Many thanks for your interest and encouraging comments.

Depression, the main exposure, was measured using the 9-item Malaise Inventory, any reasons why this scale was used? For example, the PHQ-9 is also a validated and a reliable scale.

Thank you for this question. We used the 9-item Malaise inventory as it was the most appropriate measure of depression available at multiple waves across the life course in the NCDS dataset. The measurement invariance properties identified in previous studies were considered to be a strength of this measure. Furthermore, we selected the nine-item version to ensure that items in the exposure measure did not cross over with items in the outcome measure. Further research, using datasets with alternative measures of depression available will be important in identifying whether the associations we have identified are consistent when using different measurement tools. We have added lines 333-335 to the manuscript to highlight this point.

The excellent sample size, the longitudinal design and the richness of the covariates are strengths in the study.

Thank you. These are indeed strengths of the NCDS dataset, and we acknowledge the contributions of so many people who have worked to make this rich dataset available since the NCDS inception in 1958.

The outcome variable and the exposure were treated as categorical variables; therefore, a multivariate logistic regression was carried out. Did the authors try to treat these variables as scale variables and therefore perform a linear regression model instead?

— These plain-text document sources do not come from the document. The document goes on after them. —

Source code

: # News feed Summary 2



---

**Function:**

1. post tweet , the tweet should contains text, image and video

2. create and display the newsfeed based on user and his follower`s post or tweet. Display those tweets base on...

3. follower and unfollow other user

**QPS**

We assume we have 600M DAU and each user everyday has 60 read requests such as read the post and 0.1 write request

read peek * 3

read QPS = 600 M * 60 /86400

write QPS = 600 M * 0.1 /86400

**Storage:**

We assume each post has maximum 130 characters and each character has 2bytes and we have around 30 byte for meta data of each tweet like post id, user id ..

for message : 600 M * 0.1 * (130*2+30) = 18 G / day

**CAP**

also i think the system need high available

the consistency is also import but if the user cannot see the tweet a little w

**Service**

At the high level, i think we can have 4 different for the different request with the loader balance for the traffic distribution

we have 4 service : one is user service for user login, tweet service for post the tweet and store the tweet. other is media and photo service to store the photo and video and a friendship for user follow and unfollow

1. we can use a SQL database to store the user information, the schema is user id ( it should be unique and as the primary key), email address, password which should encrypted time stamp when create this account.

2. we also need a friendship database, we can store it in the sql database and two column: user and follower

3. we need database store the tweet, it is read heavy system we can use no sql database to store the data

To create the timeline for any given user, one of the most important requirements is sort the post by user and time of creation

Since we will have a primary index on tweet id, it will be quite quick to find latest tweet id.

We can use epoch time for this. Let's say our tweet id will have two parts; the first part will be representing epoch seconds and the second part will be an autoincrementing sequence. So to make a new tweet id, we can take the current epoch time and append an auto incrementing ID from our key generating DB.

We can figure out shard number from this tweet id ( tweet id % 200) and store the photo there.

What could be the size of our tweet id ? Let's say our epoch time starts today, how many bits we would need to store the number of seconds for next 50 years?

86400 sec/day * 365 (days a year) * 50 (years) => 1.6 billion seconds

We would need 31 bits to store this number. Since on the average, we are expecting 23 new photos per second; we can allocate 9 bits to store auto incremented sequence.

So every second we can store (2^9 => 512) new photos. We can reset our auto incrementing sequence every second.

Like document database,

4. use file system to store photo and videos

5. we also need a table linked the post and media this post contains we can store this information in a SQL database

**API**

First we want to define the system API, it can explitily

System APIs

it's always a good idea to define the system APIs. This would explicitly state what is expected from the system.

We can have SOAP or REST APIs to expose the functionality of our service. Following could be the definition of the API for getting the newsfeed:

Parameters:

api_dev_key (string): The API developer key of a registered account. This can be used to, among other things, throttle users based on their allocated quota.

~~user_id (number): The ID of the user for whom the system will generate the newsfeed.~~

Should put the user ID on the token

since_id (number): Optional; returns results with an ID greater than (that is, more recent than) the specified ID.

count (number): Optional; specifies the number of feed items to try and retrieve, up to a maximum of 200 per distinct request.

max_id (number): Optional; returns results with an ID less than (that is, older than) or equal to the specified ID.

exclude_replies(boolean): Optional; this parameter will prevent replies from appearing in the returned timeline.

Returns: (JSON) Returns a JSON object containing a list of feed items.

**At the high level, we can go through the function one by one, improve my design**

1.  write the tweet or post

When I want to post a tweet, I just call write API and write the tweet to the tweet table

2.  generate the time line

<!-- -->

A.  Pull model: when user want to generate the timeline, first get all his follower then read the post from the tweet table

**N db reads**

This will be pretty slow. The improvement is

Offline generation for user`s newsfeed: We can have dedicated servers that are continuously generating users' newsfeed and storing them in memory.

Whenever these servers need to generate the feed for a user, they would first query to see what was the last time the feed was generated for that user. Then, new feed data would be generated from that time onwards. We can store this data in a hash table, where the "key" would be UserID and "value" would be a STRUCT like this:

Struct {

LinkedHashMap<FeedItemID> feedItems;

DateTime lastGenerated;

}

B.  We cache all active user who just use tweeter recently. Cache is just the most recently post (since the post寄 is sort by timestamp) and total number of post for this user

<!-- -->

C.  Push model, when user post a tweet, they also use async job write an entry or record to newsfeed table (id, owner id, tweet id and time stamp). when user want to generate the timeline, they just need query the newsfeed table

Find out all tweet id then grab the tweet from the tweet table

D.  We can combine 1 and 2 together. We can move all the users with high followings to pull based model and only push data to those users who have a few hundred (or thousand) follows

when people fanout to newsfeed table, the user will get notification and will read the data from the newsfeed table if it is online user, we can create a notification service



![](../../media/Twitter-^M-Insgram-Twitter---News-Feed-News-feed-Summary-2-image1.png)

Thank you for this comment. We used a categorical variable for our frailty outcome as the cut off point off 0.25 has been used most commonly in frailty research and is recommended by researchers who have studied the validity of this measure. The use of a continuous measure is much less common in frailty research. This is largely due to the evidence showing that the binary measure is strongly associated with outcomes such as mortality, hospitalisation and the need for full time care. The interpretation of a continuous frailty measure is less clear in relation to these subsequent outcomes.

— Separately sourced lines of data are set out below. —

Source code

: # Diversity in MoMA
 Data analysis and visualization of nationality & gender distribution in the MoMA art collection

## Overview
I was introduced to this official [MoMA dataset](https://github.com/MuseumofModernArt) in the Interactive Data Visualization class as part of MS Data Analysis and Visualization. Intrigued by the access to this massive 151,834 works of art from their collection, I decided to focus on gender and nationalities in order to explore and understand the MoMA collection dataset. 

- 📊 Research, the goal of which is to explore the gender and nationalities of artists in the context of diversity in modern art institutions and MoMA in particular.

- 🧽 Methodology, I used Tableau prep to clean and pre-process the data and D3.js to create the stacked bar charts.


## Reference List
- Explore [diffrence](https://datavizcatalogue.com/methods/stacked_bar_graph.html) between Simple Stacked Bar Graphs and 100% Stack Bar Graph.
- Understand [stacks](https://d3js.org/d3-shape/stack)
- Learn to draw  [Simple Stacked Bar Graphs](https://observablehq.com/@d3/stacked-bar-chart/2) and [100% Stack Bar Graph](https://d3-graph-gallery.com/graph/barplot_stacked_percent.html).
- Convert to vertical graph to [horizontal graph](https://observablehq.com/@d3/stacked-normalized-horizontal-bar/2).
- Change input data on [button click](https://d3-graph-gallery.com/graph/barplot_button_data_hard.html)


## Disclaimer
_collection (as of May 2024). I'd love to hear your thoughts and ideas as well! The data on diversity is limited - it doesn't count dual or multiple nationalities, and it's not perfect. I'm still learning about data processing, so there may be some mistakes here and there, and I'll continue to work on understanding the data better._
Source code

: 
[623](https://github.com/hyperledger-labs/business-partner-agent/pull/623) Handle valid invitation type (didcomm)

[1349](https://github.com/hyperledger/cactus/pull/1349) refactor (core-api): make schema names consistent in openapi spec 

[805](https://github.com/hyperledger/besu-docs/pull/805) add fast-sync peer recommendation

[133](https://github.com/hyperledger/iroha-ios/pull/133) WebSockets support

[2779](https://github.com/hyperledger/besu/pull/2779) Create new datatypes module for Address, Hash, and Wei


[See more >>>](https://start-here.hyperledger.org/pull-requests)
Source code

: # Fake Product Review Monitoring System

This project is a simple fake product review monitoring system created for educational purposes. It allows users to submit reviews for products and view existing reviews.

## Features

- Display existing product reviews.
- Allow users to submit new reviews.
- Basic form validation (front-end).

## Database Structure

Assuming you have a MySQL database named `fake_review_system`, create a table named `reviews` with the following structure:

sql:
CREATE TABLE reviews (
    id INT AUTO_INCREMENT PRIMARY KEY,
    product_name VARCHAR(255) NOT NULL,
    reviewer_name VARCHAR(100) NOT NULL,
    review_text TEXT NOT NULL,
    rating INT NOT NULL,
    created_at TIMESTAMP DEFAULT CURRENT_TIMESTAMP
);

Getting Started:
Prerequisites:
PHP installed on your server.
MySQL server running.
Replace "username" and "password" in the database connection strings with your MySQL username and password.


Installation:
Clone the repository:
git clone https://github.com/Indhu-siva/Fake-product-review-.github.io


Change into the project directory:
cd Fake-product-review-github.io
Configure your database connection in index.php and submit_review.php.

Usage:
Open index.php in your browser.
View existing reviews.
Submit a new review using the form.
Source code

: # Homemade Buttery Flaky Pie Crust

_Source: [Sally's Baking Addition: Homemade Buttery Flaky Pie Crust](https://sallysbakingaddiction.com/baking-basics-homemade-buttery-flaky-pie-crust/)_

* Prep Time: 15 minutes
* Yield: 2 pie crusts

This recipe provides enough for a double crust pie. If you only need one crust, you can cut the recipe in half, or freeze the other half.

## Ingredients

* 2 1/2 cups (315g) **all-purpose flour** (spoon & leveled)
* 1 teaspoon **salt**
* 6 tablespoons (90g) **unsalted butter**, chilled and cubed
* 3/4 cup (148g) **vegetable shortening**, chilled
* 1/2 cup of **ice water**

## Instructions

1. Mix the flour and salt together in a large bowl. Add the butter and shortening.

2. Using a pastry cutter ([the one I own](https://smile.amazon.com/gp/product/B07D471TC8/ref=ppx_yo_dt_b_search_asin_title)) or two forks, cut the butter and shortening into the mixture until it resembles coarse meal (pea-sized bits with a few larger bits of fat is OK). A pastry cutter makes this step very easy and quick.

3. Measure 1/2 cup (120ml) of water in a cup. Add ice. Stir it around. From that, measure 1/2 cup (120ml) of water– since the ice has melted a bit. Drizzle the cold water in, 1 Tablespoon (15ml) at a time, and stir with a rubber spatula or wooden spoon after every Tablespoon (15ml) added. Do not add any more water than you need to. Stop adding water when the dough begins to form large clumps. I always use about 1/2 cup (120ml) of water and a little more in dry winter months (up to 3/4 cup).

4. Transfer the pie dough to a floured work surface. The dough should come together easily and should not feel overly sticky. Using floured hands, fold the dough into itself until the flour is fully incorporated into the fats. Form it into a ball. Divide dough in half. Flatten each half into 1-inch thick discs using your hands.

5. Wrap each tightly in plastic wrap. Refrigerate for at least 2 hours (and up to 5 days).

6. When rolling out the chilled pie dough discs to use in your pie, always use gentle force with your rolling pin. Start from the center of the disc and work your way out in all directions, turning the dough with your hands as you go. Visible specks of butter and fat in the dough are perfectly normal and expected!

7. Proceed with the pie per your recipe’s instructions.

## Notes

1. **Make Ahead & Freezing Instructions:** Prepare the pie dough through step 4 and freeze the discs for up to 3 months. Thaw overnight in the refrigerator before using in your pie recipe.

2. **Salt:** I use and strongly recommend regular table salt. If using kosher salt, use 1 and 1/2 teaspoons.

We used a categorical exposure measure for similar reasons. The cut off point of >=4 has been consistently used in previous studies to represent depressive symptoms being present. The binary measure is therefore more clearly interpreted than a continuous measure and by using this cut off point our study can be more easily compared to previous research.

The data analysis reads: “Associations between frailty at age 50 and depression at ages 23, 33, and 42 were estimated using multiple logistic regression models”, did the authors perform a preliminary univariate analysis to know the potential factors to be included in the final multivariate regression model?  Please make this part clear.

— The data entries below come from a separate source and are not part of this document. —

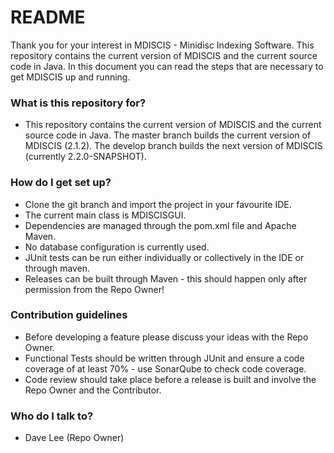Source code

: # README #

Thank you for your interest in MDISCIS - Minidisc Indexing Software. This repository contains the current version of MDISCIS and the current source code in Java. In this document you can read the steps that are necessary to get MDISCIS up and running.

### What is this repository for? ###

* This repository contains the current version of MDISCIS and the current source code in Java. The master branch builds the current version of MDISCIS (2.1.2). The develop branch builds the next version of MDISCIS (currently 2.2.0-SNAPSHOT).

### How do I get set up? ###

* Clone the git branch and import the project in your favourite IDE.
* The current main class is MDISCISGUI.
* Dependencies are managed through the pom.xml file and Apache Maven.
* No database configuration is currently used.
* JUnit tests can be run either individually or collectively in the IDE or through maven.
* Releases can be built through Maven - this should happen only after permission from the Repo Owner!

### Contribution guidelines ###

* Before developing a feature please discuss your ideas with the Repo Owner.
* Functional Tests should be written through JUnit and ensure a code coverage of at least 70% - use SonarQube to check code coverage.
* Code review should take place before a release is built and involve the Repo Owner and the Contributor.

### Who do I talk to? ###

* Dave Lee (Repo Owner)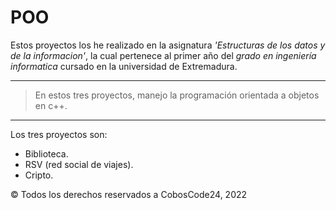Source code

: # POO

Estos proyectos los he realizado en la asignatura *'Estructuras de los datos y de la informacion'*, la cual pertenece al primer año del *grado en ingeniería informatica* cursado en la universidad de Extremadura.

---
> En estos tres proyectos, manejo la programación orientada a objetos en c++.

---

Los tres proyectos son:

- Biblioteca.
- RSV (red social de viajes).
- Cripto.


© Todos los derechos reservados a CobosCode24, 2022

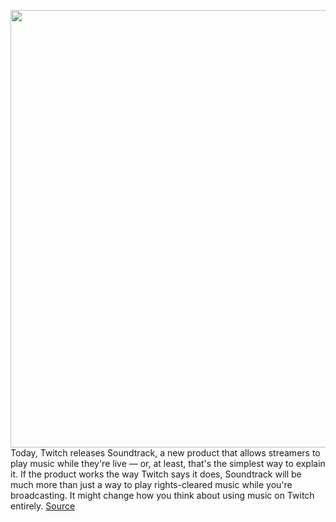 <img src='https://cdn.vox-cdn.com/thumbor/fcllOJyWVY35mujFcaS1f4NtwR8=/0x0:2040x1360/1200x800/filters:focal(857x517:1183x843)/cdn.vox-cdn.com/uploads/chorus_image/image/67559102/acastro_200901_1777_twitch_0003.0.0.jpg' width='700px' /><br/>
Today, Twitch releases Soundtrack, a new product that allows streamers to play music while they're live — or, at least, that's the simplest way to explain it. If the product works the way Twitch says it does, Soundtrack will be much more than just a way to play rights-cleared music while you're broadcasting. It might change how you think about using music on Twitch entirely.
<a href='https://www.theverge.com/2020/9/30/21495243/twitch-soundtrack-streaming-music-soundcloud-distrokid-facebook-gaming'> Source <a/>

Thank you for this comment. We did conduct preliminary univariate analyses, however, our main rationale for the inclusion of independent variable was their theorised relationship with both the exposure and the outcome and evidence from previous studies indicating their likely association with the exposure and outcome. We have added lines 155-157 to the manuscript to clarify this point.

Physical health in this age group namely hypertension, diabetes, high cholesterol levels and their medications are considered potential confounding factors with frailty, the authors did not take them into consideration, was this intentional or the information were lacking?

Thank you for this comment. Physical health conditions such as hypertension, diabetes, high cholesterol levels are eligible to be included as items in a frailty index and could therefore not be considered as confounding factors. Indeed, hypertension and diabetes were included in our frailty index (please see supplementary file 1.)

Antidepressants were not studied, are there any data about the use of antidepressants? However, they were mentioned in the discussion.

Thank you for this comment. Unfortunately, detailed information about antidepressant use is not available in the NCDS dataset. Future research in the role of antidepressant use in the relationship between depression and frailty will make a valuable contribution to this area. We have discussed the potential role of antidepressants in lines 297-302.

The manuscript needs more accurate concluding remarks.

Thank you. We have added a concluding paragraph to the manuscript.